The law gives lip service to protecting the childless woman by having her marry her dead husband’s brothers, the idea being that she will be more economically stable with a husband.

But I can guarantee you that in this hypothetical scenario, it does not occur to any of the Sadducees to ask this woman if she wants to be passed along through seven men like a party favor.

Can you imagine anything worse than having to marry all six of your husband’s brothers?

It would be awful in and of itself, made worse because it’s really only happening simply to preserve his property in the family line. And that’s not to mention how terrible it would be to be widowed and grieving seven times over, while dealing with the pain of being unable to conceive a child.

But the Sadducees don’t care.

Their only priority is scoring rhetorical points against Jesus.

So they ask this question about a resurrection they don’t even believe in to try and manipulate and trip him up.

What would make them so callous to not only the life of this woman, hypothetical though she may be, but also make them go out of their way to confront Jesus about a doctrine they don’t believe in?

Fear, power and control, the trinity of bad motivations that leads us all astray.

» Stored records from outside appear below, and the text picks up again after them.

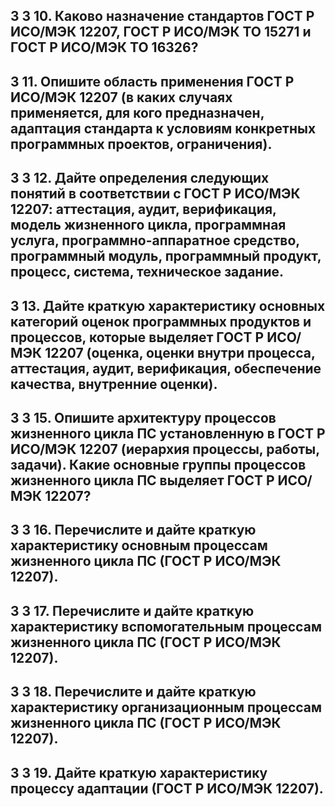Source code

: ## 3 3 10. Каково назначение стандартов ГОСТ Р ИСО/МЭК 12207, ГОСТ Р ИСО/МЭК ТО 15271 и ГОСТ Р ИСО/МЭК ТО 16326?

## 3 11. Опишите область применения ГОСТ Р ИСО/МЭК 12207 (в каких случаях применяется, для кого предназначен, адаптация стандарта к условиям конкретных программных проектов, ограничения).

## 3 3 12. Дайте определения следующих понятий в соответствии с ГОСТ Р ИСО/МЭК 12207: аттестация, аудит, верификация, модель жизненного цикла, программная услуга, программно-аппаратное средство, программный модуль, программный продукт, процесс, система, техническое задание.

## 3 13. Дайте краткую характеристику основных категорий оценок программных продуктов и процессов, которые выделяет ГОСТ Р ИСО/МЭК 12207 (оценка, оценки внутри процесса, аттестация, аудит, верификация, обеспечение качества, внутренние оценки).

## 3 3 15. Опишите архитектуру процессов жизненного цикла ПС установленную в ГОСТ Р ИСО/МЭК 12207 (иерархия процессы, работы, задачи). Какие основные группы процессов жизненного цикла ПС выделяет ГОСТ Р ИСО/МЭК 12207?

## 3 3 16. Перечислите и дайте краткую характеристику основным процессам жизненного цикла ПС (ГОСТ Р ИСО/МЭК 12207).

## 3 3 17. Перечислите и дайте краткую характеристику вспомогательным процессам жизненного цикла ПС (ГОСТ Р ИСО/МЭК 12207).

## 3 3 18. Перечислите и дайте краткую характеристику организационным процессам жизненного цикла ПС (ГОСТ Р ИСО/МЭК 12207).

## 3 3 19. Дайте краткую характеристику процессу адаптации (ГОСТ Р ИСО/МЭК 12207).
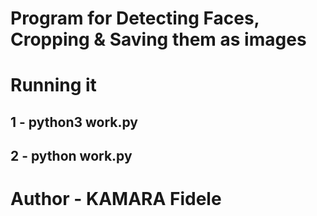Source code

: # Program for Detecting Faces, Cropping & Saving them as images
# Running it
## 1 - python3 work.py
## 2 - python work.py

# Author - KAMARA Fidele
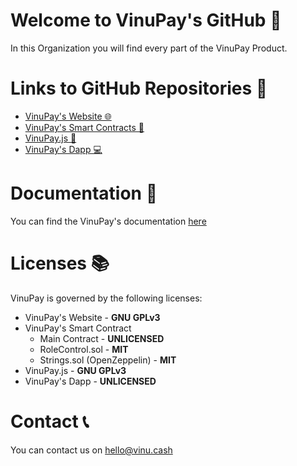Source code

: # Welcome to VinuPay's GitHub 👋
In this Organization you will find every part of the VinuPay Product.

# Links to GitHub Repositories 🔗
- [VinuPay's Website 🌐](https://github.com/VinuPay/VinuPay-Web)
- [VinuPay's Smart Contracts 📃](https://github.com/VinuPay/VinuPay-Contracts)
- [VinuPay.js 📘](https://github.com/VinuPay/VinuPay.js)
- [VinuPay's Dapp 💻](https://github.com/VinuPay/VinuPay-App)

# Documentation 📜
You can find the VinuPay's documentation [here](https://docs.vinu.cash)

# Licenses 📚
VinuPay is governed by the following licenses:

- VinuPay's Website - **GNU GPLv3**
- VinuPay's Smart Contract
	- Main Contract - **UNLICENSED**
	- RoleControl.sol - **MIT**
	- Strings.sol (OpenZeppelin) - **MIT**
- VinuPay.js - **GNU GPLv3**
- VinuPay's Dapp - **UNLICENSED**

# Contact 📞
You can contact us on [hello@vinu.cash](mailto:hello@vinu.cash)
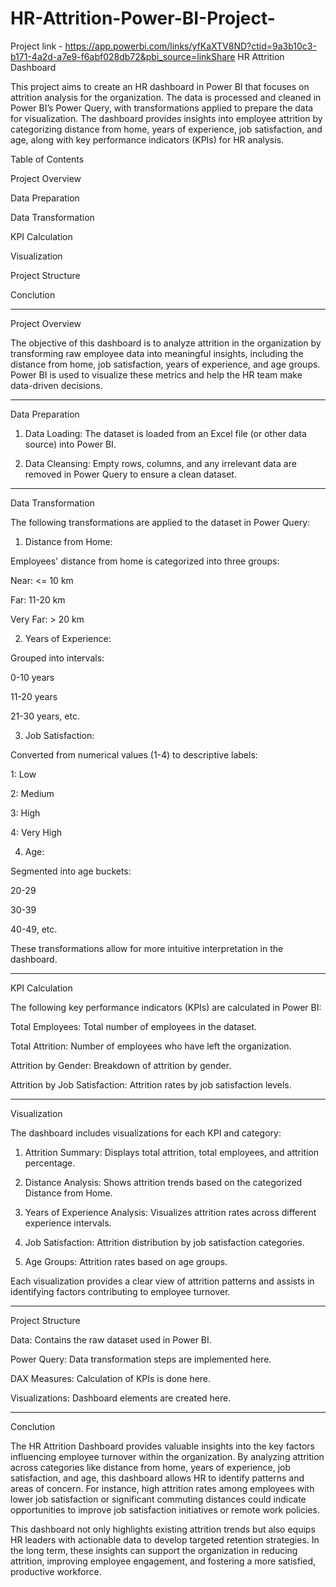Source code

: # HR-Attrition-Power-BI-Project-
Project link -  https://app.powerbi.com/links/yfKaXTV8ND?ctid=9a3b10c3-b171-4a2d-a7e9-f6abf028db72&pbi_source=linkShare
HR Attrition Dashboard

This project aims to create an HR dashboard in Power BI that focuses on attrition analysis for the organization. 
The data is processed and cleaned in Power BI’s Power Query, with transformations applied to prepare the data for visualization. 
The dashboard provides insights into employee attrition by categorizing distance from home, years of experience, job satisfaction, and age,
along with key performance indicators (KPIs) for HR analysis.

Table of Contents

Project Overview

Data Preparation

Data Transformation

KPI Calculation

Visualization

Project Structure

Conclution


---

Project Overview

The objective of this dashboard is to analyze attrition in the organization by transforming raw employee data into meaningful insights,
including the distance from home, job satisfaction, years of experience, and age groups. Power BI is used to visualize these metrics 
and help the HR team make data-driven decisions.


---

Data Preparation

1. Data Loading: The dataset is loaded from an Excel file (or other data source) into Power BI.


2. Data Cleansing: Empty rows, columns, and any irrelevant data are removed in Power Query to ensure a clean dataset.




---

Data Transformation

The following transformations are applied to the dataset in Power Query:

1. Distance from Home:

Employees' distance from home is categorized into three groups:

Near: <= 10 km

Far: 11-20 km

Very Far: > 20 km




2. Years of Experience:

Grouped into intervals:

0-10 years

11-20 years

21-30 years, etc.




3. Job Satisfaction:

Converted from numerical values (1-4) to descriptive labels:

1: Low

2: Medium

3: High

4: Very High




4. Age:

Segmented into age buckets:

20-29

30-39

40-49, etc.





These transformations allow for more intuitive interpretation in the dashboard.


---

KPI Calculation

The following key performance indicators (KPIs) are calculated in Power BI:

Total Employees: Total number of employees in the dataset.

Total Attrition: Number of employees who have left the organization.

Attrition by Gender: Breakdown of attrition by gender.

Attrition by Job Satisfaction: Attrition rates by job satisfaction levels.



---

Visualization

The dashboard includes visualizations for each KPI and category:

1. Attrition Summary: Displays total attrition, total employees, and attrition percentage.


2. Distance Analysis: Shows attrition trends based on the categorized Distance from Home.


3. Years of Experience Analysis: Visualizes attrition rates across different experience intervals.


4. Job Satisfaction: Attrition distribution by job satisfaction categories.


5. Age Groups: Attrition rates based on age groups.



Each visualization provides a clear view of attrition patterns and assists in identifying factors contributing to employee turnover.


---

Project Structure

Data: Contains the raw dataset used in Power BI.

Power Query: Data transformation steps are implemented here.

DAX Measures: Calculation of KPIs is done here.

Visualizations: Dashboard elements are created here.



---

Conclution

The HR Attrition Dashboard provides valuable insights into the key factors influencing employee turnover within the organization. By analyzing attrition across categories like distance from home, years of experience, job satisfaction, and age, this dashboard allows HR to identify patterns and areas of concern. For instance, high attrition rates among employees with lower job satisfaction or significant commuting distances could indicate opportunities to improve job satisfaction initiatives or remote work policies.

This dashboard not only highlights existing attrition trends but also equips HR leaders with actionable data to develop targeted retention strategies. In the long term, these insights can support the organization in reducing attrition, improving employee engagement, and fostering a more satisfied, productive workforce.

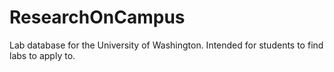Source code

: # ResearchOnCampus
Lab database for the University of Washington. Intended for students to find labs to apply to.
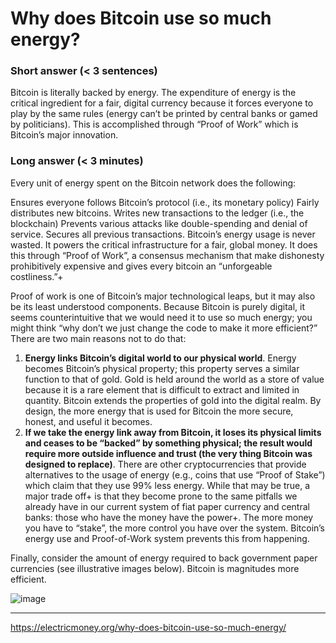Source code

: # Why does Bitcoin use so much energy?

### Short answer (< 3 sentences)
Bitcoin is literally backed by energy. The expenditure of energy is the critical ingredient for a fair, digital currency because it forces everyone to play by the same rules (energy can’t be printed by central banks or gamed by politicians). This is accomplished through “Proof of Work” which is Bitcoin’s major innovation.

### Long answer (< 3 minutes)
Every unit of energy spent on the Bitcoin network does the following:

Ensures everyone follows Bitcoin’s protocol (i.e., its monetary policy)
Fairly distributes new bitcoins.
Writes new transactions to the ledger (i.e., the blockchain)
Prevents various attacks like double-spending and denial of service.
Secures all previous transactions.
Bitcoin’s energy usage is never wasted. It powers the critical infrastructure for a fair, global money. It does this through “Proof of Work”, a consensus mechanism that make dishonesty prohibitively expensive and gives every bitcoin an “unforgeable costliness.”+

Proof of work is one of Bitcoin’s major technological leaps, but it may also be its least understood components. Because Bitcoin is purely digital, it seems counterintuitive that we would need it to use so much energy; you might think “why don’t we just change the code to make it more efficient?” There are two main reasons not to do that:

1. **Energy links Bitcoin’s digital world to our physical world**. Energy becomes Bitcoin’s physical property; this property serves a similar function to that of gold. Gold is held around the world as a store of value because it is a rare element that is difficult to extract and limited in quantity. Bitcoin extends the properties of gold into the digital realm. By design, the more energy that is used for Bitcoin the more secure, honest, and useful it becomes.
2. **If we take the energy link away from Bitcoin, it loses its physical limits and ceases to be “backed” by something physical; the result would require more outside influence and trust (the very thing Bitcoin was designed to replace)**. There are other cryptocurrencies that provide alternatives to the usage of energy (e.g., coins that use “Proof of Stake”) which claim that they use 99% less energy. While that may be true, a major trade off+ is that they become prone to the same pitfalls we already have in our current system of fiat paper currency and central banks: those who have the money have the power+. The more money you have to “stake”, the more control you have over the system. Bitcoin’s energy use and Proof-of-Work system prevents this from happening.

Finally, consider the amount of energy required to back government paper currencies (see illustrative images below). Bitcoin is magnitudes more efficient.

![image](https://user-images.githubusercontent.com/20099374/162960737-bb553c07-8377-4898-b4ed-b6a1fbcf0f26.png)

***
https://electricmoney.org/why-does-bitcoin-use-so-much-energy/
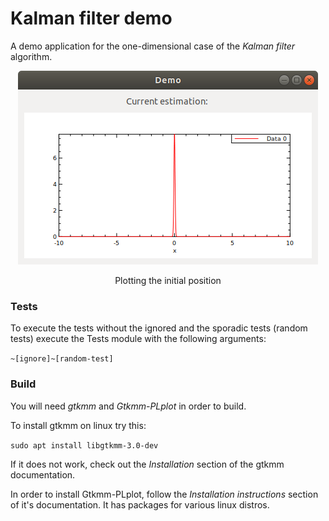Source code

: # Kalman filter demo

A demo application for the one-dimensional case of the _Kalman filter_ algorithm.


<p align="center"><img src="initial_position_plot.png" alt="Initial position on plot" /></p>
<p align="center">Plotting the initial position</p>

### Tests

To execute the tests without the ignored and the sporadic tests (random tests) execute the Tests module with the following arguments:

`~[ignore]~[random-test]`

### Build

You will need _gtkmm_ and _Gtkmm-PLplot_ in order to build.

To install gtkmm on linux try this:

`sudo apt install libgtkmm-3.0-dev`

If it does not work, check out the _Installation_ section of the gtkmm documentation.

In order to install Gtkmm-PLplot, follow the _Installation instructions_ section of it's documentation. It has packages for various linux distros.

Whether or not our souls have eternal life is a really high-stakes doctrine, and the Sadducees know they are by far in the minority in their belief.

They need to be right.

They need to be right to preserve their economic and social standing in their society, they need to be right to justify their own decision-making that does not take into account an afterlife judgment process, and they need to be right to assuage their own fear of death.

If God does judge human beings, but only in our current lives because there is no afterlife, the Sadducees, by virtue of the fact that they are rich and powerful, consider themselves walking proof of God having judged them righteous in the here and now.

What we need to consider is how often our own fear and our need for power and control blind us to what should be our true priorities.

How often do we fall into the trap of the Sadducees?

They are trying to set a trap for Jesus, but instead fall into one themselves when their callousness is exposed.

How often can we not see the need and suffering of someone right in front of us, like this woman who is losing husband after husband, because we’re trying to score points in some meaningless war of status and rightness with others?

It becomes clear that we need resurrection in so many ways in our lives. We need Jesus to resurrect our inner goodness and concern for others every day, bringing to life our better selves to love and serve others.

When we think of resurrection, most of the time we think of ourselves as individuals.

We cherish the stories of near-death and out-of-body experiences, hoping for every shred of evidence we can get that we are headed somewhere good and beautiful and peaceful, that our loved ones await us in the proverbial light at the end of the tunnel.

But that is the perspective of a people rich and powerful, the perspective of people who are comfortable in our freedom, autonomy and prosperity.

Commentator Richard Swanson points out that the resurrection holds a group-oriented justice focus for people who are oppressed and persecuted.

Resurrection is important in terms of “the ultimate justice of the world. The Sadducees understood this world to be the only world in which God would act as a keeper of covenantal promises; Pharisees understood that God would keep promises and enact justice even (maybe even particularly) beyond the boundaries of this world, which was a good (and necessary) thing because Rome quite clearly controlled this one and was clearly not going to be paid back for its injustices.

This appears to matter for Luke both because he is telling the story of Jesus, who was killed by the Romans, and because he is telling his story (in the form we now possess) around the year 100 of the Common Era (CE). He is, therefore, telling his story of the Roman abuse of power to audiences who remember Rome’s crushing of the First Jewish Revolt (66-70 CE) and Rome’s destruction of Jerusalem and the Temple.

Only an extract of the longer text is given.